ルドガーたちがクエストに出掛けている間、僕とミラは買い出しを任された。剣を振るうことに味をしめたミラはルドガーについて行くと言って聞かなかったけれど、じゃんけんで負けてしまうと引き下がるわけにもいかず、不満そうに口を曲げて承諾し、今に至る。まあ、そのじゃんけんも言い出したアルヴィンがイカサマを仕掛けていたんだろうことは容易に想像出来るけれど、僕としては戦うよりこうして街を見ながらのんびりと買い物をする方がいいから、有り難かった。
「ねえ、ミラ。今日の夕飯は何がいい?」
野菜や果物の並ぶ店の前でミラに尋ねると、チャームポイントの髪がひょこんと動く。機嫌取りじゃないけれど、ルドガーに今日はミラの食べたいものにするからと言われていたんだ。他の雑貨は大方揃ったから、あとは食材だけ。メニューが決まらなければどうしようもない。
「夕飯……」
「うん、なんでもいいよ」
じゅるりとミラは垂れてきた涎を拭うと、何事もなかったかのように腕を組んで、そうだな、と目を閉じる。きっと今のミラの頭の中は、色んな食べ物が浮かんでいるんだろうな。想像するだけで口元が緩んでしまい、店主の咳払いで我に返った。
「決まった?」
「うむ、マーボーカレーがいいぞ!」
ミラはきらきらとした目で、まだ食べてもいないのに満足そうに言う。リクエストを聞くと大体マーボーカレーって答えるけど、やっぱり好きなのかな。
「じゃあ、ルドガーにそう言っておくよ」
「………む?」
ルドガーはすっかり僕たちの料理係で、作ることが当たり前にすらなってきている。だから今更言うことでもなかったけれど、ルドガーがミラのために用意するのだからと思って告げると、どうしてかミラは眉をひそめて首を傾げる。何か、おかしかったかな。
「ミラ?」
「君が作るのではないのか?」
「え?」
ルドガーが作るのはいつものことだし、どうして急に僕が作ると思ったんだろう。
今度はこちらが首を傾げていると、ミラは拗ねたように唇を曲げて、顔をしかめる。
「私は、ジュードの作るマーボーカレーがいいんだ」
瞬きを二回して、呆然とミラを見つめる。
でも、だって、ミラもルドガーの作る料理はおいしいって言って食べているし、いつも嬉しそうだ。もう僕が作ることはなくなって、ちょっと寂しいなあとは思っていたけれど、それが顔に出ていたんだろうか。だから気を使わせてしまった、のかな。それとも。

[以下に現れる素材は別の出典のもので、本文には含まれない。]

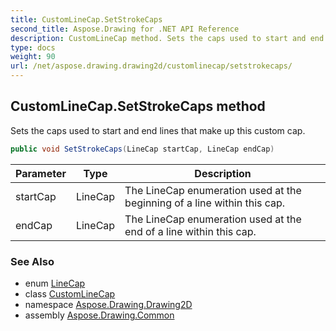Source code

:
 ```yaml
---
title: CustomLineCap.SetStrokeCaps
second_title: Aspose.Drawing for .NET API Reference
description: CustomLineCap method. Sets the caps used to start and end lines that make up this custom cap
type: docs
weight: 90
url: /net/aspose.drawing.drawing2d/customlinecap/setstrokecaps/
---
```

## CustomLineCap.SetStrokeCaps method

Sets the caps used to start and end lines that make up this custom cap.

```csharp
public void SetStrokeCaps(LineCap startCap, LineCap endCap)
```

| Parameter | Type | Description |
| --- | --- | --- |
| startCap | LineCap | The LineCap enumeration used at the beginning of a line within this cap. |
| endCap | LineCap | The LineCap enumeration used at the end of a line within this cap. |

### See Also

* enum [LineCap](../../linecap/)
* class [CustomLineCap](../)
* namespace [Aspose.Drawing.Drawing2D](../../customlinecap/)
* assembly [Aspose.Drawing.Common](../../../)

思い浮かんだ言葉に、身体中の熱が顔へと上っていく。だって、そうだったら、すごく。
「私は君の作るマーボーカレーが好きなんだ」
嬉しい。料理人なんて偉そうなことを言えるレベルじゃないし、ルドガーに比べたらまだまだなくらいなのに。そんな僕の料理を、食べたいって言ってくれる。それも、ミラが。
「ダメだろうか」
「そ、そんなことないよ!」
他ならぬミラに、そんな風に言われて僕が断れるはずもない。ううん、断るなんて選択肢は、ない。
一年前も、ずっとそうだ。僕はミラに必要とされているのが何よりも。
こほん、と店主がもう一度咳払いをする。はっとして恐る恐るにそちらを見れば、怖い顔でじろりと睨んでいた。
「と、とにかく。ミラの夕飯は僕が作るから」
「うむ。楽しみにしているぞ!」
精霊の主、そう名乗った姿と変わらないのに、無邪気な笑みを浮かべるのは子供のようで、鼓動がひとつ音を立てる。
ルドガーが帰ってきたら、今日はみんなの分と、エルの分と、それから僕が作るミラ用の鍋を用意しなくちゃな。
普通に考えれば面倒なことのはずなのに、僕の足取りはとても軽かった。